After finding the simple interest now, we will obtain quadratic equation in form of n and now we have to find the value of maturity (M.V.) with the help of the formula as given below:
$MV = P \times n + S.I$ ..................(b)
Where, P is the amount at the time of maturity, n is the time, and S.I. is the simple interest.
So, on placing all the values in the formula (b) we will obtain a quadratic expression in form of n now, we have to solve the obtained quadratic expression to obtain the value of n, which is the total time for which the account was held.

Complete step by step answer:
Given,
Recurring deposit amount (P) = 2000rs
Rate of interest (R) = 10% per annum
Matured value (MV) = 83100rs
Step 1: As given in the question, to find the total time for which the account was held for Samita who has a recurring deposit account in a bank of 2000rs, per month at a rate of 10% p.a. If she gets 83100rs at the time of maturity, first of all we have to find the simple interest with the help of the formula (a) as mentioned in the solution hint. On substituting all the values in formula (a)
Simple Interest (S.I.)$ = 2000 \times \dfrac{{n(n + 1)}}{2} \times \dfrac{1}{{12}} \times \dfrac{{10}}{{100}}$
On solving the obtained expression just above,
S.I.$ = 100 \times \dfrac{{n(n + 1)}}{{12}}$
S.I.$ = 25 \times \dfrac{{{n^2} + n}}{3}$
Step 2: Now, as we have obtained the simple interest so we can use the formula (b) as mentioned in the solution hint to find the total time for which the account was held.

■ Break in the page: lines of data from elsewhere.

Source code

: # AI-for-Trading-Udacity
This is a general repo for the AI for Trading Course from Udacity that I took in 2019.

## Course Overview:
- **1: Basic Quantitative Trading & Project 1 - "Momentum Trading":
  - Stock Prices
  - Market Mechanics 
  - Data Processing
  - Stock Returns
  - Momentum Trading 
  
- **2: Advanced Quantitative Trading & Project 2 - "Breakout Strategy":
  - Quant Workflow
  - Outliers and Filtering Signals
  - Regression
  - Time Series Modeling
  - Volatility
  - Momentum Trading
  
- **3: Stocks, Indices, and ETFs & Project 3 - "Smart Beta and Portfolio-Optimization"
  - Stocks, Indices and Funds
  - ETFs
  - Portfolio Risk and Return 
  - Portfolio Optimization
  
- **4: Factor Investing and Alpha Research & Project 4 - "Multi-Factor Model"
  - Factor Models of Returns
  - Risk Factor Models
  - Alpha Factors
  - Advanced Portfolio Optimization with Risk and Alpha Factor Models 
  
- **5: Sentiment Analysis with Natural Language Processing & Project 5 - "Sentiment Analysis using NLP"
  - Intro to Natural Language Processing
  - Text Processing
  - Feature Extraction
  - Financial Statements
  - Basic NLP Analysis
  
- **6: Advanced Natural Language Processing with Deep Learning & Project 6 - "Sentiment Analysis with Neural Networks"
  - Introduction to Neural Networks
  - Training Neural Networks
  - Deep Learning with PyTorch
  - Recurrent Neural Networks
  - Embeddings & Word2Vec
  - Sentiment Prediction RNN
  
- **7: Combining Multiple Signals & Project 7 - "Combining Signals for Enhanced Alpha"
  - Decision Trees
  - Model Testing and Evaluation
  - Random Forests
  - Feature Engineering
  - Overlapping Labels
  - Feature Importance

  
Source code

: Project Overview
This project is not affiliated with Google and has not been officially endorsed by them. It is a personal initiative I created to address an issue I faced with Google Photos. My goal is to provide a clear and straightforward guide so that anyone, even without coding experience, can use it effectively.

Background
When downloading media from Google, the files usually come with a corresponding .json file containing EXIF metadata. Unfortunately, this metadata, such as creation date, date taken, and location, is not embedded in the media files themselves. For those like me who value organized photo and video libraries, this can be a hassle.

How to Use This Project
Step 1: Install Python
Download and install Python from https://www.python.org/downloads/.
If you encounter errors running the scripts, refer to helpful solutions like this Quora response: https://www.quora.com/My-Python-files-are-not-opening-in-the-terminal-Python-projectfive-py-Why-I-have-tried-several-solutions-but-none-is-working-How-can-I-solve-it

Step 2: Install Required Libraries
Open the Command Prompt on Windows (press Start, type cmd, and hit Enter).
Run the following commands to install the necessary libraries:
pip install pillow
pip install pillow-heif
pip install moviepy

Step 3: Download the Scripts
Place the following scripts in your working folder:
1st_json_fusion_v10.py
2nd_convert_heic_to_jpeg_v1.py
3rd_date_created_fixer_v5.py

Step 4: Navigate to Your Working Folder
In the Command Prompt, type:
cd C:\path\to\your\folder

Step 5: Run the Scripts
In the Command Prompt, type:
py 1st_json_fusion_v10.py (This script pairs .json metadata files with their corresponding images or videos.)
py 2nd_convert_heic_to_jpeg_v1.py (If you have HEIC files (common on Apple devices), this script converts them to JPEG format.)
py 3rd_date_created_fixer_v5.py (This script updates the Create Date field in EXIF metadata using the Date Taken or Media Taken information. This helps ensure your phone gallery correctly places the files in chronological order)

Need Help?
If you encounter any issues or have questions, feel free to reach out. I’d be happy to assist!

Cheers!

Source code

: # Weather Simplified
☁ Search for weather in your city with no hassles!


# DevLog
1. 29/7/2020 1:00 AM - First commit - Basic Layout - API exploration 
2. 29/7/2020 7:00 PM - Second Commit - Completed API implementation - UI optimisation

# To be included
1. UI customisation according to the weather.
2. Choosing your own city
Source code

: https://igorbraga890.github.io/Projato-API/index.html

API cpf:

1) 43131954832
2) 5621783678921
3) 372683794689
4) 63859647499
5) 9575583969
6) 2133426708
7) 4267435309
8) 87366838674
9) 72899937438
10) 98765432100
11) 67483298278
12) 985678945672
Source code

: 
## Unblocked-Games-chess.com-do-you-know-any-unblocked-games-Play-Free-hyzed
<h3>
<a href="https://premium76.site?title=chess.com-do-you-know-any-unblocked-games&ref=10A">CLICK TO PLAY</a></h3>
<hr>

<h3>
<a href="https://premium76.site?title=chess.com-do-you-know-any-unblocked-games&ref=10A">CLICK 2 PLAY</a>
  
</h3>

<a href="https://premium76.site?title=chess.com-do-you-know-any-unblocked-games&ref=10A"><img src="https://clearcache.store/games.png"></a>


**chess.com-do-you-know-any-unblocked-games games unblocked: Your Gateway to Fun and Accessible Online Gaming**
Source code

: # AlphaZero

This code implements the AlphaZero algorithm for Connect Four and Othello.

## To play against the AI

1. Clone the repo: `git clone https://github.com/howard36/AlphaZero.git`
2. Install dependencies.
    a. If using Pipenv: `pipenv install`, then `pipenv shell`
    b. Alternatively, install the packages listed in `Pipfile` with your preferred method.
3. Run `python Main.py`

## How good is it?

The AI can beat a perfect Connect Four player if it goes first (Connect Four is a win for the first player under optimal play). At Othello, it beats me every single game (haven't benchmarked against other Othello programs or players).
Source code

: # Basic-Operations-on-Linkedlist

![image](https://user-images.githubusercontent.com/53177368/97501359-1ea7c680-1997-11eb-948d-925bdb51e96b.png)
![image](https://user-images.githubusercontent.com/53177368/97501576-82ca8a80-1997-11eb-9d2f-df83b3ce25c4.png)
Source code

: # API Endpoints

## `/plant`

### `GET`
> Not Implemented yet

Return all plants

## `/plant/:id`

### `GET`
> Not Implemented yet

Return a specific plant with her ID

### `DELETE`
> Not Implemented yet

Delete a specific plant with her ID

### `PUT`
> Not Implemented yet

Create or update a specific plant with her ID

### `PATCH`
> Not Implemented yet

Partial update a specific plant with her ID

On substituting the value of S.I. in formula (b)
$
   \Rightarrow 83100 = (2000 \times n) + \dfrac{{25}}{3}{n^2} + \dfrac{{25}}{3}n \\
   \Rightarrow 83100 = \dfrac{{6000n + 25{n^2} + 25n}}{3} \\
 $
Applying cross-multiplication in the expression as obtained just above,
$
   \Rightarrow 83100 \times 3 = 6000n + 25{n^2} + 25n \\
   \Rightarrow 25{n^2} + 6025n - 249300 = 0................(1) \\
 $
Step 3: As from the step 2 we have obtained a quadratic expression in form of n so to find the value of n which is the total time for which the account was held we have to solve this quadratic expression (1) by finding the roots but first of all we have to divide the whole expression (1) by 25.
Dividing with 25 on the both sides of the expression (1),
 $
   \Rightarrow \dfrac{{25{n^2} + 6025n - 249300}}{{25}} = 0 \\
   \Rightarrow {n^2} + 241n - 9972 = 0 \\
 $
On solving the obtained quadratic expression,
$
   \Rightarrow {n^2} + 277n - 36n - 9972 = 0 \\
   \Rightarrow n(n + 277) - 36(n + 277) = 0 \\
   \Rightarrow (n + 277)(n - 36) = 0 \\
 $
Step 4: Now, from the step 3 we can see that we have obtained to roots of the obtained quadratic expression so to find the value of n we have to solve both of the roots hence,
$
   \Rightarrow (n + 277) = 0 \\
   \Rightarrow n = - 277 \\
 $
Which is not possible because, number of days can’t be negative.
$
   \Rightarrow (n - 36) = 0 \\
   \Rightarrow n = 36 \\
 $
Hence, number of days $n = 36$ months

Hence with the help of the formulas (a) and (b) we have obtained the total time for which the account was held is 36 months or 3 years.

Note:
To find the total time for which the account was held it is necessary to find the simple interest on the amount which was deposited at a particular rate of interest for a particular time.
If the interest is given for per annum but the amount deposited per month then it is necessary to find the interest that should be applied for per month.
On solving the quadratic equation we know that only two roots would be obtained.